Colón Man

Equiknoxx

DDS  |  2017
8 / 10
par Jeff  |  le 20 décembre 2017

Aux yeux du grand public (et pour une fois, on va s’y inclure), la scène dancehall préfère vivre au travers d'un héritage bâti par de glorieux ancêtres et pirater à intervalles réguliers la pop culture - Shabba Ranks ou Popcaan sont de bons exemples, contrairement à Vybz Kartel qui avait le monde à ses pieds mais a pris perpette pour avoir transformé un de ses associés en filet américain. Prisonnier de ses clichés et ne s’octroyant que de rares (mais remarquables) incursions dans le mainstream, ce petit monde évolue en vase clos, et empile les plaques dont tout le monde ou presque se contrefout. Enfin, ça c’était avant Equiknoxx, collectif basé à Kingston qui avance avec la ferme volonté d’avoir le regard tourné vers l’avenir et d’envisager sa musique comme une vrai laboratoire à la manière d’un Lee « Scratch » Perry dans les années 70. 

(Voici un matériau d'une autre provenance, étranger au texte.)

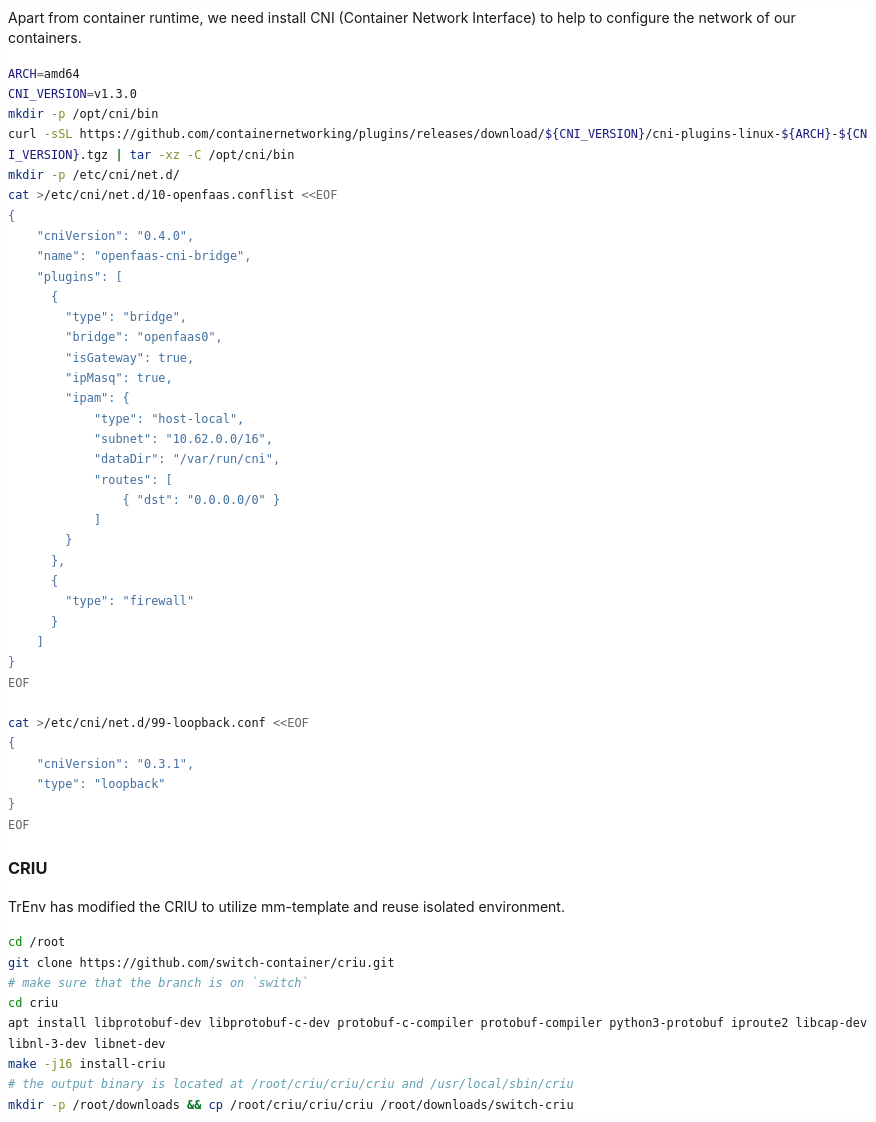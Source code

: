 Apart from container runtime, we need install CNI (Container Network Interface) to help to configure the network of our containers.

```bash
ARCH=amd64
CNI_VERSION=v1.3.0
mkdir -p /opt/cni/bin
curl -sSL https://github.com/containernetworking/plugins/releases/download/${CNI_VERSION}/cni-plugins-linux-${ARCH}-${CNI_VERSION}.tgz | tar -xz -C /opt/cni/bin
mkdir -p /etc/cni/net.d/
cat >/etc/cni/net.d/10-openfaas.conflist <<EOF
{
    "cniVersion": "0.4.0",
    "name": "openfaas-cni-bridge",
    "plugins": [
      {
        "type": "bridge",
        "bridge": "openfaas0",
        "isGateway": true,
        "ipMasq": true,
        "ipam": {
            "type": "host-local",
            "subnet": "10.62.0.0/16",
            "dataDir": "/var/run/cni",
            "routes": [
                { "dst": "0.0.0.0/0" }
            ]
        }
      },
      {
        "type": "firewall"
      }
    ]
}
EOF

cat >/etc/cni/net.d/99-loopback.conf <<EOF
{
    "cniVersion": "0.3.1",
    "type": "loopback"
}
EOF
```

### CRIU

TrEnv has modified the CRIU to utilize mm-template and reuse isolated environment.

```bash
cd /root
git clone https://github.com/switch-container/criu.git
# make sure that the branch is on `switch`
cd criu
apt install libprotobuf-dev libprotobuf-c-dev protobuf-c-compiler protobuf-compiler python3-protobuf iproute2 libcap-dev libnl-3-dev libnet-dev
make -j16 install-criu
# the output binary is located at /root/criu/criu/criu and /usr/local/sbin/criu
mkdir -p /root/downloads && cp /root/criu/criu/criu /root/downloads/switch-criu
```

Car écouter la musique façonnée par le crew jamaïcain organisé autour de ses cerveaux Gavin « Gavsborg » Blair et Jordan « Time Cow » Chung, c’est mettre de côté toutes les idées préconçues que l’on pourrait avoir sur le dancehall ou le dub – les énormes boules qui font des butterfly dance, les lyrics homophobes ou les riddims qui ressemblent tous au « Murder She Wrote » de Chaka Demus and Pliers. C’est d’autant plus nécessaire que ce nouveau long format d’Equiknoxx sort sur DDS, le label de Demdike Stare – soit deux mecs qui ont par le passé démontré un amour véritable pour les déviances dub un chouïa morbides.

La première bonne nouvelle, c’est que contrairement à l’excellent Bird Sound Power sorti l’année dernière (une compilation d'instrumentaux sortis entre 2009 et 2016), Colón Man est un véritable album, pensé et vécu comme tel. La seconde, c’est que ce souci de cohérence n’empêche pas Equiknoxx de faire valoir les atouts qui faisaient le sel de Bird Sound Power : le sens du détail qui tue et du gimmick qui rend fou – et ici, l’imparable (et très justement nommé) « Melodica Badness » résume à merveille ce dont ces savants fous sont capables quand ils s’attèlent à jouer avec nos pieds et challenger nos certitudes avec un sens de l’humour qui fait invariablement mouche.

Disque qui joue sur les ambiances, les textures et les épaisseurs avec une aisance absolument fascinante, Colón Man consacre le talent d'un groupe d’avant-dancehall qui, on ne va pas se mentir, parle davantage aux lecteurs de Wire qu’aux fans de Sizzla. Mais Colón Man est surtout un album qui impose Equiknoxx comme l’une des forces les plus vives de la musique jamaïcaine, et l’un des talents les plus intéressants à apparaître sur la scène électronique, du genre à provoquer (on l'espère vraiment) un electrochoc comparable à la sortie du Los Angeles de FlyLo en 2008.